では、サルコペニアやフレイルを予防するためにはどうすれば良いのでしょうか?これらの疾患は、日常的な努力によってリスクを大きく下げることができます。

サルコペニア

まずサルコペニアですが、これは筋肉の減少を抑えるための対策が必要となります。
若者が筋肉を鍛える時トレーニングをするように、サルコペニアの予防にも運動が大きな役割を果たします

エクササイズによって適度な刺激を筋肉に与えることで筋肉量の減少を防ぐことができます。
特にサルコペニアに対しては、レジスタンス運動と有酸素運動という2つのタイプの運動を並行して実施するのが有効とされています。レジスタンス運動とはいわゆる筋トレのことです。筋肉に対して一定の負荷をかけることで筋肉量の増加や筋力の向上を目指します。
一方、有酸素運動ですが、これはマラソンなどのことを指し、持久力の向上を目指すトレーニングのことです。
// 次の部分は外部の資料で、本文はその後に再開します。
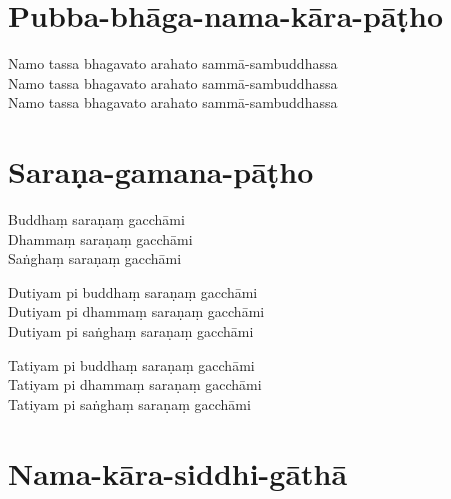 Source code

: \section{Pubba-bhāga-nama-kāra-pāṭho}

Namo tassa bhagavato arahato sammā-sambuddhassa\\
Namo tassa bhagavato arahato sammā-sambuddhassa\\
Namo tassa bhagavato arahato sammā-sambuddhassa

\section{Saraṇa-gamana-pāṭho}

\begin{paritta}
Buddhaṃ saraṇaṃ gacchāmi\\
Dhammaṃ saraṇaṃ gacchāmi\\
Saṅghaṃ saraṇaṃ gacchāmi

Dutiyam pi buddhaṃ saraṇaṃ gacchāmi\\
Dutiyam pi dhammaṃ saraṇaṃ gacchāmi\\
Dutiyam pi saṅghaṃ saraṇaṃ gacchāmi

Tatiyam pi buddhaṃ saraṇaṃ gacchāmi\\
Tatiyam pi dhammaṃ saraṇaṃ gacchāmi\\
Tatiyam pi saṅghaṃ saraṇaṃ gacchāmi
\end{paritta}

\enlargethispage{\baselineskip}

\section{Nama-kāra-siddhi-gāthā}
これらをバランスよく行うことがサルコペニアには有効です。もちろん激しい運動をする必要はありません。また、運動をする場合は転倒には十分注意する必要があります(高齢者では、転倒による怪我が原因で寝たきりになってしまう例が少なくありません)。まずは一日中家で座っているようなことを減らすことから始めてみましょう

あわせて、筋肉量の維持のためにバランスの良い食事をきちんと摂取することも大切です

フレイル

フレイルは、加齢によって生じる機能低下のことです。
したがって、予防の方法もサルコペニアと比較するとより広い視点からのものになります。基本的には、コンディションが極度に悪化することを防ぐことが重要です。高齢者のコンディションが悪化する要因として以下のものがあります。

1.持病の悪化

高齢者の場合、ほとんどの場合何らかの持病をかかえています。
これらの持病の悪化が、寝たきりなどの深刻な結果を招くことも少なくありません。
そのため、持病を抱えた高齢者がいる場合は、継続的な治療をきちんと受けられるようにしてあげる必要があります

2.運動と食事

こちらはサルコペニアと同様です。定期的な運動ときちんと栄養を考慮した食生活によって骨折などの怪我を予防します。繰り返しになりますが、運動時は転倒のリスクに十分気を配ってください。

3.感染症

高齢者は若者と比較すると感染症にかかりやすくなっています
肺炎やインフルエンザなどによって人工呼吸管理が必要となったり、死亡などの深刻な結末を招くことも少なくありません。
感染症にかからないように日頃の体調管理に気を付けるとともに、きちんと予防接種を行うことも重要です。

まとめ

サルコペニアやフレイルの予防は、それほど複雑なものではありません。
ですが、運動や食事、持病や感染症の管理などを継続することは状況によっては難しくなることもあるでしょう。
特に、高齢者ひとりで全てを管理することは難しいため、周囲の人間が積極的にサポートすることが重要となります。高齢者が周りにいる方は、サルコペニアやフレイルについて理解を深められると良いですね。